- Saylor said that the current “proof of reservations” was not sure and a “bad idea” for institutions.
- The cryptographic community has called its porcelain position a “large red flag”.
Michael Saylor avoided calls for his business, Strategy (formerly Microstrategy), to publish proof of reservations (POR) for his report Bitcoin (BTC) Holdings.
Speaking at the Bitcoin conference in Las Vegas, Saylor described the PO as “bad idea” and a security risk.
“The current and conventional way of publishing proof of reservations is not safe. He dilutes the safety of the transmitter, guards, exchanges and investors. ”
He added,
“It is not a good idea, it is a bad idea, like publishing the address, bank accounts and phone numbers of your children and think that it will improve your family.”
According to him, the current por is not relevant without the audited liabilities of the institutions. As such, for a safe and secure crypto reserve certificate, companies verified by the Big 4 (PwC, KPMG, etc.) can be the best blow.
Mixed reactions on Saylor’s position
However, most X Crypto Community do not agree with him. Panda of whales called the position of Saylor A ‘major red flag.
“Talking about a major red flag. He compares it to the publication of bank accounts and telephone numbers… The whole point of Bitcoin is his transparency. ”
Another market observer, Beach,, echo Feeling of the panda whale and added,
“Por can compromise your privacy (and there is a valid list of criticism on this subject), but it does not compromise in the safety of your parts. Saylor has something to hide, or it is completely ignorant of the functioning of Bitcoin.”
The concept of proof of reserve gained momentum after the implosion of the FTX in 2022 in the midst of poor gross appropriation of customer funds.
In response, the key leaders of the industry, in particular exchanges like Kraken, began to publish their POR to ensure transparency.
At the same time, revealing portfolio addresses with funds can attract threat actors. In essence, the above discussion does not concern if Saylor or its detractors are good or erroneous, but a meticulous balance between transparency and security.
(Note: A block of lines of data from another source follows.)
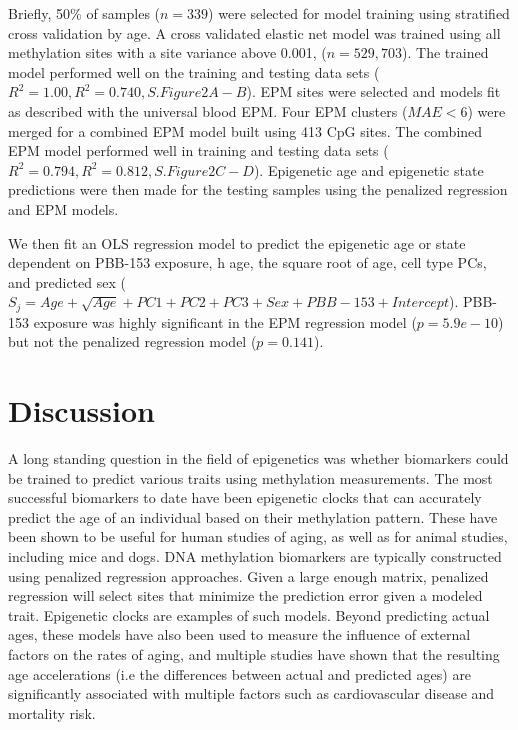 \documentclass{article}
\begin{document}
{\begin{linenumbers}
Briefly, 50\% of samples ($n=339$) were selected for model training using stratified cross validation by age. A 
cross validated elastic net model was trained using all methylation sites with a site variance above 0.001, 
($n=529,703$). The trained model performed well on the training and testing data sets 
($R^2 = 1.00, R^2 = 0.740, S.Figure 2 A-B$). EPM sites were selected and models fit as described with the universal 
blood EPM. Four EPM clusters ($MAE < 6$) were merged for a combined EPM model built using 413 CpG sites. The 
combined EPM model performed well in training and testing data sets ($R^2 = 0.794, R^2 = 0.812, S.Figure 2 C-D$). 
Epigenetic age and epigenetic state predictions were then made for the testing samples using the penalized 
regression and EPM models. 

We then fit an OLS regression model to predict the epigenetic age or state dependent on  PBB-153 exposure, h age, the 
square root of age, cell type PCs, and predicted sex 
($S_j  = Age + \sqrt{Age} + PC1 + PC2 + PC3 + Sex + PBB-153 + Intercept$). PBB-153 exposure was highly significant in 
the EPM regression model ($p=5.9e-10$) but not the penalized regression model ($p=0.141$). 

\section{Discussion}

A long standing question in the field of epigenetics was whether biomarkers could be trained to predict various 
traits using methylation measurements.  The most successful biomarkers to date have been epigenetic clocks that can 
accurately predict the age of an individual based on their methylation pattern. These have been shown to be useful for 
human studies of aging, as well as for animal studies, including mice\cite{Thompson2018-rh} and dogs\cite{Thompson2017-cl}.  
DNA methylation biomarkers are typically constructed using penalized regression approaches.  Given a large enough matrix, 
penalized regression will select sites that minimize the prediction error given a modeled trait. Epigenetic clocks 
are examples of such models.  Beyond predicting actual ages, these models have also been used to measure the influence 
of external factors on the rates of aging, and multiple studies have shown that the resulting age accelerations 
(i.e the differences between actual and predicted ages) are significantly associated with multiple factors such as 
cardiovascular disease\cite{Huang2019-hf} and mortality risk\cite{Marioni2015-sn,Perna2016-pi}.


\end{linenumbers}}
\end{document}
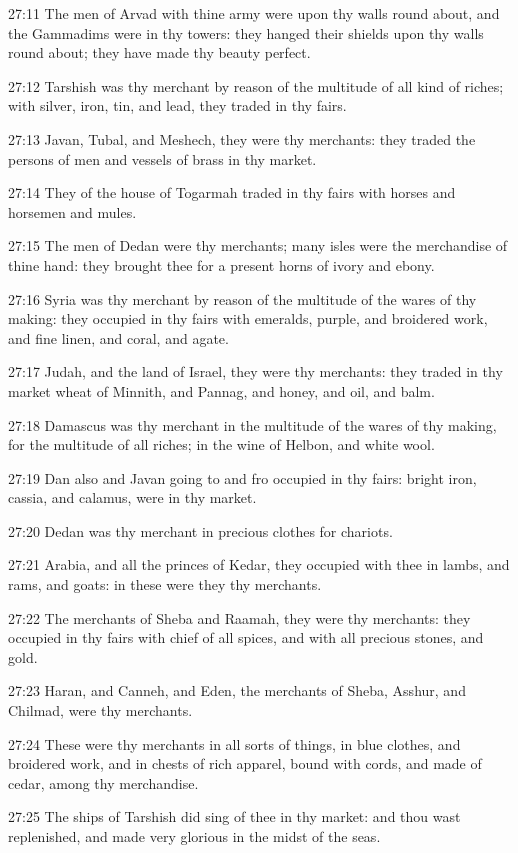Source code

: 27:11 The men of Arvad with thine army were upon thy walls round about, and the Gammadims were in thy towers: they hanged their shields upon thy walls round about; they have made thy beauty perfect.

27:12 Tarshish was thy merchant by reason of the multitude of all kind of riches; with silver, iron, tin, and lead, they traded in thy fairs.

27:13 Javan, Tubal, and Meshech, they were thy merchants: they traded the persons of men and vessels of brass in thy market.

27:14 They of the house of Togarmah traded in thy fairs with horses and horsemen and mules.

27:15 The men of Dedan were thy merchants; many isles were the merchandise of thine hand: they brought thee for a present horns of ivory and ebony.

27:16 Syria was thy merchant by reason of the multitude of the wares of thy making: they occupied in thy fairs with emeralds, purple, and broidered work, and fine linen, and coral, and agate.

27:17 Judah, and the land of Israel, they were thy merchants: they traded in thy market wheat of Minnith, and Pannag, and honey, and oil, and balm.

27:18 Damascus was thy merchant in the multitude of the wares of thy making, for the multitude of all riches; in the wine of Helbon, and white wool.

27:19 Dan also and Javan going to and fro occupied in thy fairs: bright iron, cassia, and calamus, were in thy market.

27:20 Dedan was thy merchant in precious clothes for chariots.

27:21 Arabia, and all the princes of Kedar, they occupied with thee in lambs, and rams, and goats: in these were they thy merchants.

27:22 The merchants of Sheba and Raamah, they were thy merchants: they occupied in thy fairs with chief of all spices, and with all precious stones, and gold.

27:23 Haran, and Canneh, and Eden, the merchants of Sheba, Asshur, and Chilmad, were thy merchants.

27:24 These were thy merchants in all sorts of things, in blue clothes, and broidered work, and in chests of rich apparel, bound with cords, and made of cedar, among thy merchandise.

27:25 The ships of Tarshish did sing of thee in thy market: and thou wast replenished, and made very glorious in the midst of the seas.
That said, the strategy now has 580 250 BTC Or 2.7% of the total offer, worth around 63.46 billion dollars at current prices.
The cost of acquisition would be $ 40 billion, which means that the company is on more than $ 22 billion in unpaid profits. However, Arkham has only managed To follow $ 35 billion BTC dollars of its participations.
Meanwhile, Saylor publicly said that he would not sell BTC holdings and still buy the summit. But any sale by strategy, violation, bankruptcy or any other negative update can drag BTC and the global cryptography market.
This is particularly the risk that the cryptographic community has raised in the past, given the growing influence of the company in the BTC supply.
The actions of the strategy, MSTR, closed on May 26 of the May 269 negotiation session, marking a loss of 7.5%. MSTR’s performance followed the fluctuation in BTC prices above $ 106,000.